Present drug laws are making drug dealers rich and leaving addicts to die
on the streets, speakers told the Fraser Institute forum, Sensible
Solutions to the Urban Drug Problem.

Decriminalizing some or all drugs for medicinal or recreational use would
help addicts and free up police to chase dealers, who are the real
criminals, said speakers at the one-day meeting.

Const.
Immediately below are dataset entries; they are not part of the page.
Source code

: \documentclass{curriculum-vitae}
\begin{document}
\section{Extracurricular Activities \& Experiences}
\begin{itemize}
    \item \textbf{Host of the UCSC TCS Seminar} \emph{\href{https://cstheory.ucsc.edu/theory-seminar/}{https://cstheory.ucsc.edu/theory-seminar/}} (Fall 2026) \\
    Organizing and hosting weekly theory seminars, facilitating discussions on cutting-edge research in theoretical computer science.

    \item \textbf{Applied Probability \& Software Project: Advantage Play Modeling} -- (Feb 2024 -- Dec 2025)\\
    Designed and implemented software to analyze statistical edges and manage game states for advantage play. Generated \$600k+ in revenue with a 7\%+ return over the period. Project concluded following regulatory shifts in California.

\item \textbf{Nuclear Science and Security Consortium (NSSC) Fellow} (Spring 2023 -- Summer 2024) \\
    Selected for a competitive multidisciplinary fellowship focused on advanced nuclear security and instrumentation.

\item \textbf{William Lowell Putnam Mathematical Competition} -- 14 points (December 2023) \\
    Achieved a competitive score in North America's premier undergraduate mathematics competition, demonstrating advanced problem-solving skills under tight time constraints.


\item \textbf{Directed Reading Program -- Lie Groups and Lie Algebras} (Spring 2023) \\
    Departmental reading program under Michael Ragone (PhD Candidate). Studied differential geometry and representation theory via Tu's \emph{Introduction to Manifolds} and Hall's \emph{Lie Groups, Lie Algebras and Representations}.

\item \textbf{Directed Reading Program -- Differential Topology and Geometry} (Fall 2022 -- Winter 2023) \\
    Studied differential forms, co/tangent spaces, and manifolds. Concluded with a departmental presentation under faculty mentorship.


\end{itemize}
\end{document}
Gil Puder, a 16-year member of the Vancouver police force, felt so
strongly about the topic he ignored a written order from police chief Bruce
Chambers that he not to appear unless he changed the material in his
presentation.

Puder said decided to go ahead with the speech because he didn't want to
compromise his beliefs, but erased "Vancouver police department" from his
name tag to emphasize his views were his own and not those of his employer.

Chambers said he was disappointed with Puder but refused to discuss
publicly any disciplinary actions the constable could be facing.

"I am concerned about the accuracy and appropriateness of the speech, that
it didn't meet the standards of the police department," Chambers said,
declining to elaborate.

Former deputy police chief Ken Higgins, when he was still with Vancouver
police last year, also called for decriminalization of narcotics possession.

Some police drug experts use "smear tactics and conjecture" in anti-drug
speeches to school children, Puder said.

Police are supporting "the black market cash cow for criminals" by not
endorsing a lawful drug supply, he said.

The first change in the system should be the legalization of marijuana and
the decriminalization of heroin and opiates for medicinal purposes, Puder
said.

"Cocaine and chemical drugs might then be critically studied on their own
merits," he said.

Puder called for a controlled drug supply accompanied by health, education
and economic programs.

A lawyer with the Canadian Foundation for Drug Policy said his Ottawa-based
group supports making it legal for adults to use and share small quantities
of any drug, to cultivate marijuana, and to use heroin for medicinal
purposes.

Prohibition has not stopped the use of drugs in modern societies such as
Vancouver, which has the highest rate of HIV-infection among intravenous
drug users in the Western world, said Eugene Oscapella.